- About this exercise: All entries need to be written out again exactly, without their pictures.

- Supplied data:

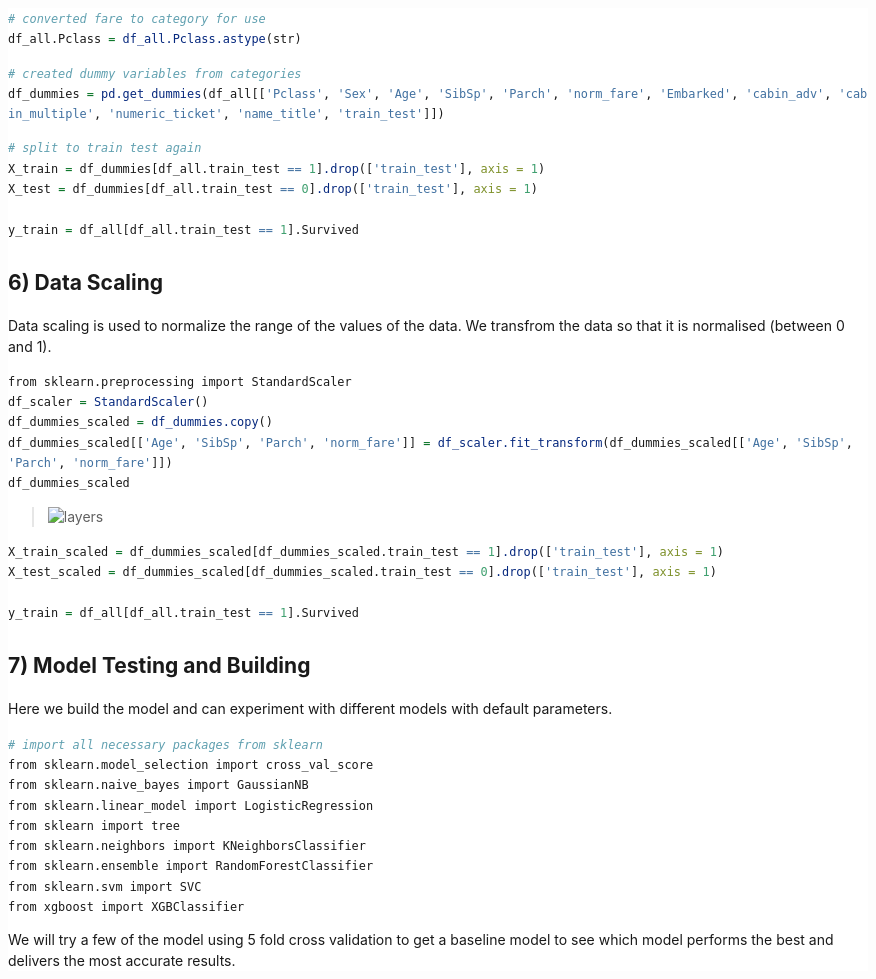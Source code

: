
 ``` r
# converted fare to category for use
df_all.Pclass = df_all.Pclass.astype(str)
```

``` r
# created dummy variables from categories 
df_dummies = pd.get_dummies(df_all[['Pclass', 'Sex', 'Age', 'SibSp', 'Parch', 'norm_fare', 'Embarked', 'cabin_adv', 'cabin_multiple', 'numeric_ticket', 'name_title', 'train_test']])
```

``` r
# split to train test again
X_train = df_dummies[df_all.train_test == 1].drop(['train_test'], axis = 1)
X_test = df_dummies[df_all.train_test == 0].drop(['train_test'], axis = 1)

y_train = df_all[df_all.train_test == 1].Survived
```

## 6) Data Scaling
Data scaling is used to normalize the range of the values of the data. We transfrom the data so that it is normalised (between 0 and 1).

``` r
from sklearn.preprocessing import StandardScaler
df_scaler = StandardScaler()
df_dummies_scaled = df_dummies.copy()
df_dummies_scaled[['Age', 'SibSp', 'Parch', 'norm_fare']] = df_scaler.fit_transform(df_dummies_scaled[['Age', 'SibSp', 'Parch', 'norm_fare']])
df_dummies_scaled
```
> ![layers](https://i.imgur.com/yZrEuw8.png)

``` r
X_train_scaled = df_dummies_scaled[df_dummies_scaled.train_test == 1].drop(['train_test'], axis = 1)
X_test_scaled = df_dummies_scaled[df_dummies_scaled.train_test == 0].drop(['train_test'], axis = 1)

y_train = df_all[df_all.train_test == 1].Survived
``` 

## 7) Model Testing and Building
Here we build the model and can experiment with different models with default parameters.

``` r
# import all necessary packages from sklearn
from sklearn.model_selection import cross_val_score
from sklearn.naive_bayes import GaussianNB
from sklearn.linear_model import LogisticRegression
from sklearn import tree
from sklearn.neighbors import KNeighborsClassifier
from sklearn.ensemble import RandomForestClassifier
from sklearn.svm import SVC
from xgboost import XGBClassifier
```
We will try a few of the model using 5 fold cross validation to get a baseline model to see which model performs the best and delivers the most accurate results.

- Final answer:
Source code

:
 ``` r
# converted fare to category for use
df_all.Pclass = df_all.Pclass.astype(str)
```

``` r
# created dummy variables from categories 
df_dummies = pd.get_dummies(df_all[['Pclass', 'Sex', 'Age', 'SibSp', 'Parch', 'norm_fare', 'Embarked', 'cabin_adv', 'cabin_multiple', 'numeric_ticket', 'name_title', 'train_test']])
```

``` r
# split to train test again
X_train = df_dummies[df_all.train_test == 1].drop(['train_test'], axis = 1)
X_test = df_dummies[df_all.train_test == 0].drop(['train_test'], axis = 1)

y_train = df_all[df_all.train_test == 1].Survived
```

## 6) Data Scaling
Data scaling is used to normalize the range of the values of the data. We transfrom the data so that it is normalised (between 0 and 1).

``` r
from sklearn.preprocessing import StandardScaler
df_scaler = StandardScaler()
df_dummies_scaled = df_dummies.copy()
df_dummies_scaled[['Age', 'SibSp', 'Parch', 'norm_fare']] = df_scaler.fit_transform(df_dummies_scaled[['Age', 'SibSp', 'Parch', 'norm_fare']])
df_dummies_scaled
```
> ![layers](https://i.imgur.com/yZrEuw8.png)

``` r
X_train_scaled = df_dummies_scaled[df_dummies_scaled.train_test == 1].drop(['train_test'], axis = 1)
X_test_scaled = df_dummies_scaled[df_dummies_scaled.train_test == 0].drop(['train_test'], axis = 1)

y_train = df_all[df_all.train_test == 1].Survived
``` 

## 7) Model Testing and Building
Here we build the model and can experiment with different models with default parameters.

``` r
# import all necessary packages from sklearn
from sklearn.model_selection import cross_val_score
from sklearn.naive_bayes import GaussianNB
from sklearn.linear_model import LogisticRegression
from sklearn import tree
from sklearn.neighbors import KNeighborsClassifier
from sklearn.ensemble import RandomForestClassifier
from sklearn.svm import SVC
from xgboost import XGBClassifier
```
We will try a few of the model using 5 fold cross validation to get a baseline model to see which model performs the best and delivers the most accurate results.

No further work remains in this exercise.